Limerick to lead human trafficking and exploitation project

Prof Michael Breen, Detective Sergeant Claire McKeon, Kevin Hyland OBE, Prof Eugene Wall, Detective Supt Aidan McCarthy, Prof Michael Healy, Carol Murphy, Paul Gunning and Dr Amy Healy at the inaugural HTEPII project meeting. Photo: Liam Burke

LIMERICK’S Mary Immaculate College is to lead the Human Trafficking and Exploitation Project in Ireland (HTEPII) by bringing together the experience and expertise of researchers and personnel at the Limerick third level institute.
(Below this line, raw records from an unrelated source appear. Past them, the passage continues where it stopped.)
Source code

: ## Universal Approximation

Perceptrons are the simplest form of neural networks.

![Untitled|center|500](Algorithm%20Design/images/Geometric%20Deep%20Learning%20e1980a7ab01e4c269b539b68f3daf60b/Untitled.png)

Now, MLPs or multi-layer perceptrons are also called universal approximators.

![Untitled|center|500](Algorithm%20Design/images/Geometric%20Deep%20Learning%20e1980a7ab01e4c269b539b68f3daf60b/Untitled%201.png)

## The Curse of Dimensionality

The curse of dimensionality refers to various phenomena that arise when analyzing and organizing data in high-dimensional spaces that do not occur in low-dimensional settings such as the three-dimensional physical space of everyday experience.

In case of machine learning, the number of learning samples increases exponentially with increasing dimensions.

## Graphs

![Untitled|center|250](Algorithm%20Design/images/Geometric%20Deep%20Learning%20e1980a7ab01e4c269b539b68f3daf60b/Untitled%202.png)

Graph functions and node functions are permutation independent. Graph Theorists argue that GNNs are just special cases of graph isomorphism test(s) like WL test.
The Department of Justice, An Garda Sióchána, the Police Service of Northern Ireland and the Department of Justice Northern Ireland will also share their resources to address aspects of the societal challenge posed by human trafficking and modern-day slavery in Ireland.


The HTEPII, based in the Office of the President of Mary Immaculate College, will be a two-year project directed by the Project Executive Board composed of senior representatives of the sponsoring organisations as well as a number of independent members.

The primary purpose of the project is to identify, collate, create and analyse databases relating to information on the scale and scope of human trafficking into and within the island of Ireland, as well as assembling existing high-quality Irish and European data relating to this topic.

It is expected to deliver a comprehensive quantitative and qualitative overview and rigorous assessment of human trafficking in Ireland, and will produce a database as a foundation for an information workbook and training ‘app’ for the use of stakeholders in Ireland and more widely across Europe.

The project will also design information materials appropriate for dissemination through business and community engagement and primary and secondary schools, as well as for tertiary level students in Ireland.

“The HTEPII will contribute to practical actions that are designed to provide analytic findings and information that will meet anti-trafficking objectives, have real utility, and indicate potential future areas for dissemination, research development, and response,” Professor Michael Healy, Associate Vice-President for Research explained.